## [Task requirements]
Check every line of the data for the string "piece" and copy the ones that have it.

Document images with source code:
* * * *
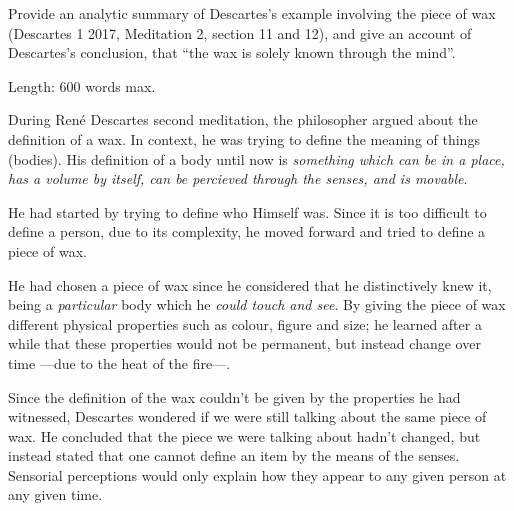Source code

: \documentclass{assignment}
\begin{document}
\begin{problem}
Provide an analytic summary of Descartes’s example involving the piece of wax (Descartes 1 2017, Meditation 2, section 11 and 12), and give an account of Descartes’s conclusion, that “the wax is solely known through the mind”.%

Length: 600 words max.%
\end{problem}

\vspace*{2\baselineskip}
\begin{answer}
During René Descartes second meditation, the philosopher argued about the definition of a wax. In context, he was trying to define the meaning of things (bodies). His definition of a body until now is \emph{something which can be in a place, has a volume by itself, can be percieved through the senses, and is movable}.%

He had started by trying to define who Himself was. Since it is too difficult to define a person, due to its complexity, he moved forward and tried to define a piece of wax.%

\vspace*{1\baselineskip}
He had chosen a piece of wax since he considered that he distinctively knew it, being a \emph{particular} body which he \emph{could touch and see}. By giving the piece of wax different physical properties such as colour, figure and size; he learned after a while that these properties would not be permanent, but instead change over time ---due to the heat of the fire---.%

Since the definition of the wax couldn't be given by the properties he had witnessed, Descartes wondered if we were still talking about the same piece of wax. He concluded that the piece we were talking about hadn't changed, but instead stated that one cannot define an item by the means of the senses. Sensorial perceptions would only explain how they appear to any given person at any given time.%




\end{answer}
\end{document}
* * * *
## [Result of this task]
Provide an analytic summary of Descartes’s example involving the piece of wax (Descartes 1 2017, Meditation 2, section 11 and 12), and give an account of Descartes’s conclusion, that “the wax is solely known through the mind”.%
He had started by trying to define who Himself was. Since it is too difficult to define a person, due to its complexity, he moved forward and tried to define a piece of wax.%
He had chosen a piece of wax since he considered that he distinctively knew it, being a \emph{particular} body which he \emph{could touch and see}. By giving the piece of wax different physical properties such as colour, figure and size; he learned after a while that these properties would not be permanent, but instead change over time ---due to the heat of the fire---.%
Since the definition of the wax couldn't be given by the properties he had witnessed, Descartes wondered if we were still talking about the same piece of wax. He concluded that the piece we were talking about hadn't changed, but instead stated that one cannot define an item by the means of the senses. Sensorial perceptions would only explain how they appear to any given person at any given time.%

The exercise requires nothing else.